I posted a question on the RTW Fasters Facebook page and received good feedback about adjusting tension.  However, it still didn't work.  I went to my Bernina dealer for some handholding and when I got there she said she was going to show me how to do a rolled hem but first she needed to find a screwdriver to take the left needle out.  And that's when I knew instantly what my problem was.

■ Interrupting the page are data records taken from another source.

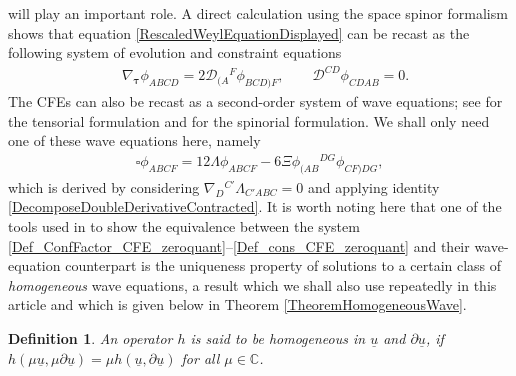 \documentclass[10pt,a4paper]{article}
\theoremstyle{plain}
\newtheorem*{definition}{Definition}
\begin{document}
will play an important role.  A direct calculation using the space
spinor formalism shows that equation
\eqref{RescaledWeylEquationDisplayed} can be recast as the following
system of evolution and constraint equations
\begin{align}\label{RescaledWeyl_evo_const}
  & \nabla_{\bm\tau} \phi _{ABCD} = 2 \mathcal{D}
  _{(A}{}^{F}\phi_{BCD)F}, \qquad \mathcal{D} ^{CD}\phi _{CDAB} = 0.
\end{align}
The CFEs can also be recast as a second-order system of wave
equations; see \cite{Pae13} for the tensorial formulation and
\cite{GasVal15} for the spinorial formulation.  We shall only need one
of these wave equations here, namely
\begin{eqnarray}
  \square \phi _{ABCF} = 12 \Lambda \phi _{ABCF} -6 \Xi \phi
  _{(AB}{}^{DG}\phi _{CF)DG},
  \label{Wave_eq_CFE_Weyl}
\end{eqnarray}
which is derived by considering $\nabla_D{}^{C'}\Lambda _{C'ABC}=0$ and
applying identity \eqref{DecomposeDoubleDerivativeContracted}.  It is
worth noting here that one of the tools used in \cite{GasVal15} to
show the equivalence between the system
\eqref{Def_ConfFactor_CFE_zeroquant}--\eqref{Def_cons_CFE_zeroquant}
and their wave-equation counterpart is the uniqueness property of
solutions to a certain class of \textit{homogeneous} wave equations, a
result which we shall also use repeatedly in this article and which is given below in
Theorem \ref{TheoremHomogeneousWave}.

\begin{definition}
{\em An operator $h$ is said to be \textit{homogeneous in} $\underline{u}$
\textit{and} $\partial\underline{u}$, if
$h (\mu\underline{u},\mu\partial\underline{u})=\mu
h(\underline{u}, \partial\underline{u})$ for all
$\mu\in\mathbb{C}$. }
\end{definition}
\end{document}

I unthreaded the needle but didn't take it out, so the loopers were looping as if the left needle was making a stitch.  I was so thankful to have the answer that I didn't bother to be embarrassed. 
 
I said after making my first Cambie that the waistband really bothered me but I've worn it twice so apparently it doesn't bother me that much.  It's fun to see how a different choice of fabric using the same pattern changes the finished look. 
 




 


Monday, October 21, 2013

Polka Dot Minoru


I finally made a Minoru!  I wanted to make this months ago but never got around to it.  It's a good thing I didn't because I recently found this navy and white polka dot polyester fabric online at Mood and it's perfect for this jacket.  It's a nice quality reversible polyester that is easy to press and easy to sew.  I love it!  The top is a size 4.  The midsection is a size 6.  The bottom is a size 2 but I could have gone down to a 0 simply because I'm not pear shaped (not because I'm a size 0).

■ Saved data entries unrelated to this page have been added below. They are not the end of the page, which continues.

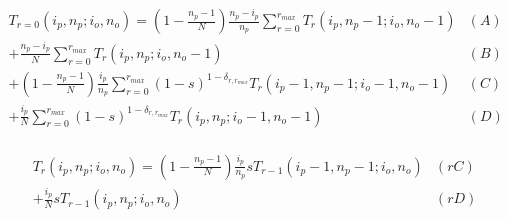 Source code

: \documentclass[preview]{standalone}
\newcommand{\Coalc}[4]{\left(#1, #2 ; #3, #4 \right)}
\begin{document}
\begin{equation*}
  \begin{aligned}
    T_{r=0}\Coalc{i_p}{n_p}{i_o}{n_o}
    = \left(1-\frac{n_p-1}{N}\right) \frac{n_p-i_p}{n_p} \sum_{r=0}^{r_{max}}                              T_{r}\Coalc{i_p  }{n_p-1}{i_o  }{n_o-1} & (A) \\
    +                                \frac{n_p-i_p}{N}   \sum_{r=0}^{r_{max}}                              T_{r}\Coalc{i_p  }{n_p  }{i_o  }{n_o-1} & (B) \\
    + \left(1-\frac{n_p-1}{N}\right) \frac{i_p}{n_p}     \sum_{r=0}^{r_{max}} (1-s)^{1-\delta_{r,r_{max}}} T_{r}\Coalc{i_p-1}{n_p-1}{i_o-1}{n_o-1} & (C) \\
    +                                \frac{i_p}{N}       \sum_{r=0}^{r_{max}} (1-s)^{1-\delta_{r,r_{max}}} T_{r}\Coalc{i_p  }{n_p  }{i_o-1}{n_o-1} & (D) \\
  \end{aligned}
\end{equation*}

\begin{equation*}
  \begin{aligned}
    T_{r}\Coalc{i_p}{n_p}{i_o}{n_o}
    = \left(1-\frac{n_p-1}{N}\right) \frac{i_p}{n_p} s T_{r-1} \Coalc{i_p-1}{n_p-1}{i_o}{n_o}& (rC) \\
    +                                \frac{i_p}{N}   s T_{r-1} \Coalc{i_p  }{n_p  }{i_o}{n_o}& (rD) \\
  \end{aligned}
\end{equation*}
\end{document}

These is nothing to say about the Minoru that hasn't been said already.  It's a great every day jacket with easy to follow instructions.  I did French seams everywhere but where I attached the collar to the main jacket.  I added inseam pockets using the Burdastyle tutorial and figured out how to sew them with a French seam using Debra Moebes tutorial over at Sew Mama Sew.  My pockets are at a comfortable place for my hands but I should have put them in an inch or so higher because they run into the hem. 



You can see the reversible side on the wrong side of the hood (sort of). 

 
 
The back:
 
The lining is a bright gold polyester satin from Hobby Lobby.
 

The jacket was completed 48 hours ago and already I've worn it walking my dog Winston.....

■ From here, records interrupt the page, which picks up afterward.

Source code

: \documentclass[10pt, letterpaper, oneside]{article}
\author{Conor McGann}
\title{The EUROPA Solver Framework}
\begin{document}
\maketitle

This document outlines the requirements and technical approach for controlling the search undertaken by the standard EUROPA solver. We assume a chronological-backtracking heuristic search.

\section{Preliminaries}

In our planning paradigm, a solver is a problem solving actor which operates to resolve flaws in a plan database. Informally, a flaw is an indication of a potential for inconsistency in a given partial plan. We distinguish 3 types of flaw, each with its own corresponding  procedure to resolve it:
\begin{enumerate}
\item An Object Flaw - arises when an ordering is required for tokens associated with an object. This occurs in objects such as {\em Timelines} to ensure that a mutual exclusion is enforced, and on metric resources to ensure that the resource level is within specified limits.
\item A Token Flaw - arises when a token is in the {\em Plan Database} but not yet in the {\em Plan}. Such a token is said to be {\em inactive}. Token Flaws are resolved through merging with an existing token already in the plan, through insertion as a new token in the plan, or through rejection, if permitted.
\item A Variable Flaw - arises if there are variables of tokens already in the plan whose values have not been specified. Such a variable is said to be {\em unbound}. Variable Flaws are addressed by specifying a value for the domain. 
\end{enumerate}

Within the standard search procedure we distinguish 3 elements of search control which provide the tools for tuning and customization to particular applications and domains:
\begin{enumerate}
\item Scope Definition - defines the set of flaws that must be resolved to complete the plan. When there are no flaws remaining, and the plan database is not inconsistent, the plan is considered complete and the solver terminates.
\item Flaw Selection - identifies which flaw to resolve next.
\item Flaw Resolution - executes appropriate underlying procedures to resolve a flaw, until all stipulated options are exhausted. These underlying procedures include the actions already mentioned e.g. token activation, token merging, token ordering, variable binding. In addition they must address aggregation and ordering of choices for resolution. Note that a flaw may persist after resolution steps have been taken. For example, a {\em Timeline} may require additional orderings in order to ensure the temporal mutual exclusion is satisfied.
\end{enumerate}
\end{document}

...cheering on the KC Chiefs to a victory...


...and hanging out at the pumpkin patch.


Make a Minoru today.  You won't be disappointed!


 



 

Sunday, June 9, 2013

Sewaholic Hollyburn skirt

 
This Sewaholic Hollyburn skirt is my favorite of the things I've made so far.  It was my first time sewing with rayon challis and I liked it so much I'll use it again. 

I used a stabilizer to keep the fabric from shifting during the sewing process and tried not to handle it too much. 

I also chose to underline (again) the skirt.  I need to buy a book on how to add linings.  If the pattern doesn't call for a lining then I don't know how to add one myself. 


Once again I had problems with picking the right size.  This is the first Sewaholic pattern I've sewn.  Based on my waist measurement I chose a 10 and tapered down to a 4 in the hips for my muslin.  The waist was huge so I sewed a straight 6 for my final product.  I could have tapered down in the hips since there is a lot of volume in the size 6 for me.  However, during the muslin phase I discovered that I had graded down right in the middle of the pocket and that complicated things.  Also, I think grading that far between sizes is probably too much.  I should have done another muslin but I was too lazy. 

I like the tabs and pockets!


This skirt was super easy to make. I used the serger to finish the seams.  It was my best job so far but still not as good as I'd like.  I just noticed there is a Crafty class on serging which I desperately need to sign up for.

I did a catchstich on the hem.  It's a big hem to sew by hand but I just like it so much better that way.